## Dataset:
=== Begin Enclosure ===
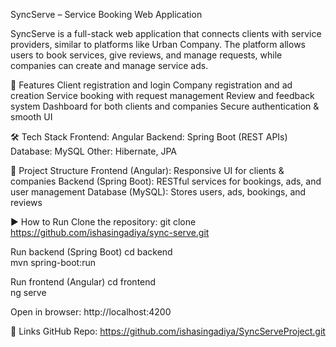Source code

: SyncServe – Service Booking Web Application

SyncServe is a full-stack web application that connects clients with service providers, similar to platforms like Urban Company. The platform allows users to book services, give reviews, and manage requests, while companies can create and manage service ads.

🚀 Features
Client registration and login
Company registration and ad creation
Service booking with request management
Review and feedback system
Dashboard for both clients and companies
Secure authentication & smooth UI

🛠️ Tech Stack
Frontend: Angular
Backend: Spring Boot (REST APIs)
Database: MySQL
Other: Hibernate, JPA

📂 Project Structure
Frontend (Angular): Responsive UI for clients & companies
Backend (Spring Boot): RESTful services for bookings, ads, and user management
Database (MySQL): Stores users, ads, bookings, and reviews

▶️ How to Run
Clone the repository:
git clone https://github.com/ishasingadiya/sync-serve.git

Run backend (Spring Boot)
cd backend  
mvn spring-boot:run

Run frontend (Angular)
cd frontend  
ng serve

Open in browser:
http://localhost:4200

🔗 Links
GitHub Repo: https://github.com/ishasingadiya/SyncServeProject.git
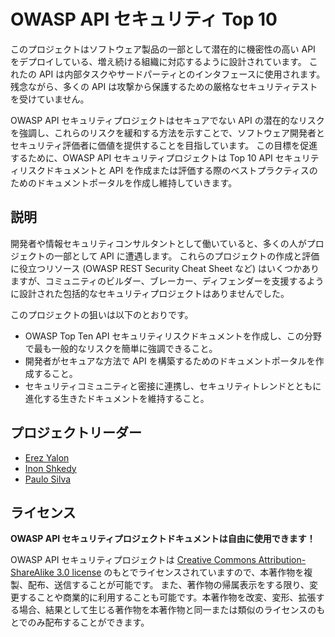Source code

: OWASP API セキュリティ Top 10
=============================

このプロジェクトはソフトウェア製品の一部として潜在的に機密性の高い API をデプロイしている、増え続ける組織に対応するように設計されています。
これたの API は内部タスクやサードパーティとのインタフェースに使用されます。
残念ながら、多くの API は攻撃から保護するための厳格なセキュリティテストを受けていません。



OWASP API セキュリティプロジェクトはセキュアでない API の潜在的なリスクを強調し、これらのリスクを緩和する方法を示すことで、ソフトウェア開発者とセキュリティ評価者に価値を提供することを目指しています。
この目標を促進するために、OWASP API セキュリティプロジェクトは Top 10 API セキュリティリスクドキュメントと API を作成または評価する際のベストプラクティスのためのドキュメントポータルを作成し維持していきます。





## 説明

開発者や情報セキュリティコンサルタントとして働いていると、多くの人がプロジェクトの一部として API に遭遇します。
これらのプロジェクトの作成と評価に役立つリソース (OWASP REST Security Cheat Sheet など) はいくつかありますが、コミュニティのビルダー、ブレーカー、ディフェンダーを支援するように設計された包括的なセキュリティプロジェクトはありませんでした。




このプロジェクトの狙いは以下のとおりです。

* OWASP Top Ten API セキュリティリスクドキュメントを作成し、この分野で最も一般的なリスクを簡単に強調できること。
* 開発者がセキュアな方法で API を構築するためのドキュメントポータルを作成すること。
* セキュリティコミュニティと密接に連携し、セキュリティトレンドとともに進化する生きたドキュメントを維持すること。



## プロジェクトリーダー

* [Erez Yalon][0]
* [Inon Shkedy][5]
* [Paulo Silva][6]

## ライセンス

**OWASP API セキュリティプロジェクトドキュメントは自由に使用できます！**

OWASP API セキュリティプロジェクトは [Creative Commons Attribution-ShareAlike 3.0 license][1] のもとでライセンスされていますので、本著作物を複製、配布、送信することが可能です。
また、著作物の帰属表示をする限り、変更することや商業的に利用することも可能です。本著作物を改変、変形、拡張する場合、結果として生じる著作物を本著作物と同一または類似のライセンスのもとでのみ配布することができます。





[0]: https://www.owasp.org/index.php/User:ErezYalon
[1]: http://creativecommons.org/licenses/by-sa/3.0/
[2]: https://github.com/OWASP/API-Security/blob/develop/2019/en/dist/owasp-api-security-top-10.pdf
[3]: https://github.com/OWASP/API-Security/tree/develop/
[4]: https://github.com/OWASP/API-Security/blob/master/CONTRIBUTING.md
[5]: https://www.owasp.org/index.php/User:Inon
[6]: mailto:paulo.silva@owasp.org
[cfd-2022]: https://owasp.org/www-project-api-security/announcements/cfd/2022/
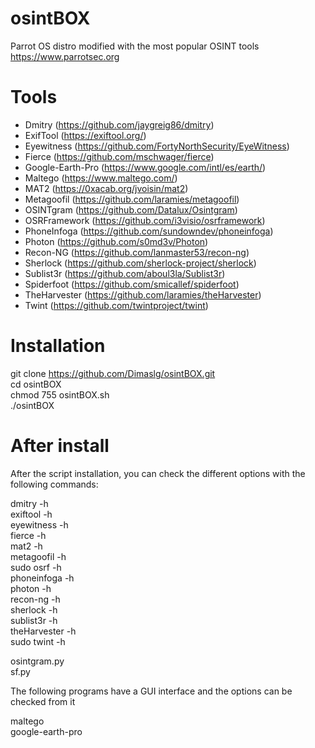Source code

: # osintBOX  
Parrot OS distro modified with the most popular OSINT tools 
https://www.parrotsec.org  
  
# Tools
- Dmitry (https://github.com/jaygreig86/dmitry)
- ExifTool (https://exiftool.org/)
- Eyewitness (https://github.com/FortyNorthSecurity/EyeWitness)
- Fierce (https://github.com/mschwager/fierce)
- Google-Earth-Pro (https://www.google.com/intl/es/earth/)
- Maltego (https://www.maltego.com/)
- MAT2 (https://0xacab.org/jvoisin/mat2)
- Metagoofil (https://github.com/laramies/metagoofil)
- OSINTgram (https://github.com/Datalux/Osintgram)
- OSRFramework (https://github.com/i3visio/osrframework)
- PhoneInfoga (https://github.com/sundowndev/phoneinfoga)
- Photon (https://github.com/s0md3v/Photon)
- Recon-NG (https://github.com/lanmaster53/recon-ng)
- Sherlock (https://github.com/sherlock-project/sherlock)
- Sublist3r (https://github.com/aboul3la/Sublist3r)
- Spiderfoot (https://github.com/smicallef/spiderfoot)
- TheHarvester (https://github.com/laramies/theHarvester)
- Twint (https://github.com/twintproject/twint)

# Installation  
  
git clone https://github.com/Dimaslg/osintBOX.git  
cd osintBOX  
chmod 755 osintBOX.sh  
./osintBOX  

# After install  
  
After the script installation, you can check the different options with the following commands:  
  
dmitry -h  
exiftool -h  
eyewitness -h  
fierce -h  
mat2 -h  
metagoofil -h  
sudo osrf -h  
phoneinfoga -h  
photon -h  
recon-ng -h  
sherlock -h  
sublist3r -h  
theHarvester -h  
sudo twint -h  
  
osintgram.py  
sf.py  
  
The following programs have a GUI interface and the options can be checked from it  
  
maltego  
google-earth-pro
=== End Enclosure ===
## What this task involves:
Whenever the word "After" appears in a line above, copy that line.

## Written answer:
# After install  
After the script installation, you can check the different options with the following commands:  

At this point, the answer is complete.